I grab my cell the second the CD ends. To call him and tell him how much I love his songs.
“What!” he barks.
“Um, hey. It’s me. Andi,” I say, a little uncertainly.
“Hey. Hold on a minute.”
I hear the sound of brakes squealing, then Virgil lets fly, telling some guy to do something to himself that isn’t physically possible.
“Sorry,” he says to me.
“Bad day at the office?”
“The worst. This fu—this city is totally out of control tonight. Can I call you back? In half an hour?”
“Sure. Yeah.”
I hang up and stare at the ceiling, not sure what to do while I wait. I’m kind of hungry. It’s been hours since I had dinner. I could head to the kitchen. Eat some leftover pad thai. An orange. A piece of cheese. I could wash up and get ready for bed. Which might be a good idea, as tomorrow’s already Saturday and I still have a lot of work to do. I plan to visit Malherbeau’s house and take more pictures. And I have to get a second draft of the outline done.

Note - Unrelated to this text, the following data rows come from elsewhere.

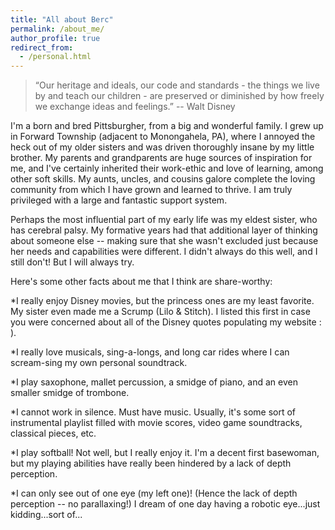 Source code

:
 ```yaml
---
title: "All about Berc"
permalink: /about_me/
author_profile: true
redirect_from: 
  - /personal.html
---
```


> “Our heritage and ideals, our code and standards - the things we live
by and teach our children - are preserved or diminished by how freely
we exchange ideas and feelings.” -- Walt Disney

I'm a born and bred Pittsburgher, from a big and wonderful family.  I
grew up in Forward Township (adjacent to Monongahela, PA), where I
annoyed the heck out of my older sisters and was driven thoroughly
insane by my little brother.  My parents and grandparents are huge
sources of inspiration for me, and I've certainly inherited their
work-ethic and love of learning, among other soft skills.  My aunts,
uncles, and cousins galore complete the loving community from which I
have grown and learned to thrive.  I am truly privileged with a large
and fantastic support system.

Perhaps the most influential part of my early life was my eldest
sister, who has cerebral palsy.  My formative years had that
additional layer of thinking about someone else -- making sure that
she wasn't excluded just because her needs and capabilities were
different.  I didn't always do this well, and I still don't!  But I
will always try.

Here's some other facts about me that I think are share-worthy:

*I really enjoy Disney movies, but the princess ones are my least
favorite.  My sister even made me a Scrump (Lilo & Stitch).  I listed
this first in case you were concerned about all of the Disney quotes
populating my website : ).

*I really love musicals, sing-a-longs, and long car rides where I can
 scream-sing my own personal soundtrack.

*I play saxophone, mallet percussion, a smidge of piano, and an even
smaller smidge of trombone.

*I cannot work in silence.  Must have music.  Usually, it's some sort
 of instrumental playlist filled with movie scores, video game
 soundtracks, classical pieces, etc.

*I play softball!  Not well, but I really enjoy it.  I'm a decent
 first basewoman, but my playing abilities have really been hindered
 by a lack of depth perception.

*I can only see out of one eye (my left one)!  (Hence the lack of
 depth perception -- no parallaxing!)  I dream of one day having a
 robotic eye...just kidding...sort of...
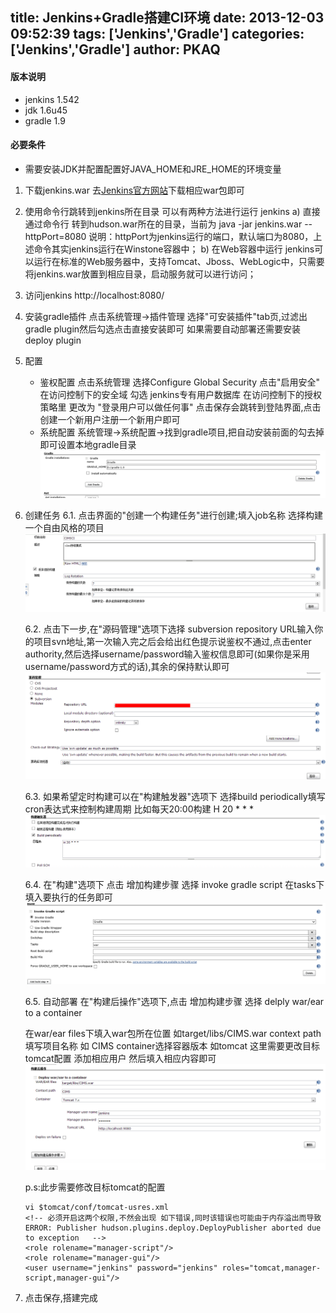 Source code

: title: Jenkins+Gradle搭建CI环境
date: 2013-12-03 09:52:39
tags: ['Jenkins','Gradle']
categories: ['Jenkins','Gradle']
author: PKAQ
---

#### 版本说明
* jenkins 1.542
* jdk 1.6u45
* gradle 1.9

#### 必要条件
* 需要安装JDK并配置配置好JAVA_HOME和JRE_HOME的环境变量

1. 下载jenkins.war
去[Jenkins官方网站]("http://www.jenkins-ci.org/")下载相应war包即可

2. 使用命令行跳转到jenkins所在目录
可以有两种方法进行运行 jenkins
	a)	直接通过命令行
	转到hudson.war所在的目录，当前为
	java -jar jenkins.war --httpPort=8080
	说明：httpPort为jenkins运行的端口，默认端口为8080，上述命令其实jenkins运行在Winstone容器中；
	b)	在Web容器中运行
	jenkins可以运行在标准的Web服务器中，支持Tomcat、Jboss、WebLogic中，只需要将jenkins.war放置到相应目录，启动服务就可以进行访问；

3. 访问jenkins http://localhost:8080/
<!-- more -->
4. 安装gradle插件
	点击系统管理->插件管理
	选择"可安装插件"tab页,过滤出gradle plugin然后勾选点击直接安装即可
	如果需要自动部署还需要安装deploy plugin

5. 配置
	* 鉴权配置
		点击系统管理 选择Configure Global Security 点击"启用安全"
		在访问控制下的安全域 勾选 jenkins专有用户数据库
		在访问控制下的授权策略里 更改为 "登录用户可以做任何事"
		点击保存会跳转到登陆界面,点击创建一个新用户注册一个新用户即可
	* 系统配置
		系统管理->系统配置->找到gradle项目,把自动安装前面的勾去掉即可设置本地gradle目录
		![gradle config](/images/2013/12/03/6.png)

6. 创建任务
	6.1. 点击界面的"创建一个构建任务"进行创建;填入job名称 选择构建一个自由风格的项目
	![project config](/images/2013/12/03/1.png)
	
	6.2. 点击下一步,在"源码管理"选项下选择 subversion repository URL输入你的项目svn地址,第一次输入完之后会给出红色提示说鉴权不通过,点击enter authority,然后选择username/password输入鉴权信息即可(如果你是采用username/password方式的话),其余的保持默认即可
	![subversion config](/images/2013/12/03/2.png)
	
	6.3. 如果希望定时构建可以在"构建触发器"选项下 选择build periodically填写cron表达式来控制构建周期 比如每天20:00构建 H 20 * * *
	![cron config](/images/2013/12/03/3.png)
	
	6.4. 在"构建"选项下 点击 增加构建步骤 选择 invoke gradle script 在tasks下填入要执行的任务即可
	![gradlescript config](/images/2013/12/03/4.png)
	
	6.5. 自动部署
	在"构建后操作"选项下,点击 增加构建步骤 选择 delply war/ear to a container
	
	在war/ear files下填入war包所在位置 如target/libs/CIMS.war
	context path填写项目名称 如 CIMS
	container选择容器版本 如tomcat
	这里需要更改目标tomcat配置 添加相应用户 然后填入相应内容即可
	![deploy config](/images/2013/12/03/5.png)
	
	p.s:此步需要修改目标tomcat的配置
	```shell
	vi $tomcat/conf/tomcat-usres.xml
	<!-- 必须开启这两个权限,不然会出现 如下错误,同时该错误也可能由于内存溢出而导致ERROR: Publisher hudson.plugins.deploy.DeployPublisher aborted due to exception   -->
	<role rolename="manager-script"/>
	<role rolename="manager-gui"/>	
	<user username="jenkins" password="jenkins" roles="tomcat,manager-script,manager-gui"/>
	```
	
7. 点击保存,搭建完成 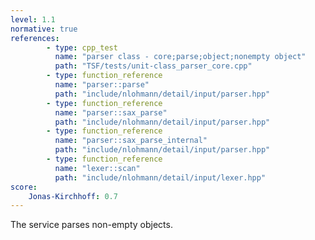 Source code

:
 ```yaml
---
level: 1.1
normative: true
references:
        - type: cpp_test
          name: "parser class - core;parse;object;nonempty object"
          path: "TSF/tests/unit-class_parser_core.cpp"
        - type: function_reference
          name: "parser::parse"
          path: "include/nlohmann/detail/input/parser.hpp"
        - type: function_reference
          name: "parser::sax_parse"
          path: "include/nlohmann/detail/input/parser.hpp"
        - type: function_reference
          name: "parser::sax_parse_internal"
          path: "include/nlohmann/detail/input/parser.hpp"
        - type: function_reference
          name: "lexer::scan"
          path: "include/nlohmann/detail/input/lexer.hpp"
score:
    Jonas-Kirchhoff: 0.7
---
```


The service parses non-empty objects.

My eyes drift to my bed and the stuff I dumped all over it. The diary’s there, lying under my keys.
I was not to die that night. That would have been a mercy. I was to be reborn
, Alex wrote. Reborn as what? To do what?
I want to keep reading, and I don’t. I’m curious, and I’m scared. I need to find out what happened to Alex, and to Louis-Charles, but what if it makes me crazy again? Like it did in the catacombs?
I walk away from it and into the bathroom. It’s not the diary that caused the freak-out in the catacombs, I tell myself as I’m brushing my teeth. Because it can’t be. It’s a diary. Words on paper. That’s all. It was the Qwellify that did it. I have to face up to the fact that I’m taking too much, really and truly.
I head back to my bedroom, pick the bottle up from the night table, and shake two pills out of it. I want to back the dosage down. I do, but I’m nervous about it. I’ve been pretty steady the last few days, pretty stable. As far as the sadness goes, at least. I’ve been seeing things, and hearing things, but I haven’t found myself standing at the edge of anything. Not the Seine and not anyone’s roof. I don’t want that darkness back. But I don’t want whispering skulls and shrieky puppets and old guys turning into young guys right before my eyes, either.
I’m standing here, still trying to decide. An orange? Some cheese? Bed? The diary? Suicidal impulses or hallucinations? Two pills? Or one?
I pop one Qwell and put the other back.
I’ll have the diary, thank you. Straight up, please, and hold the crazy.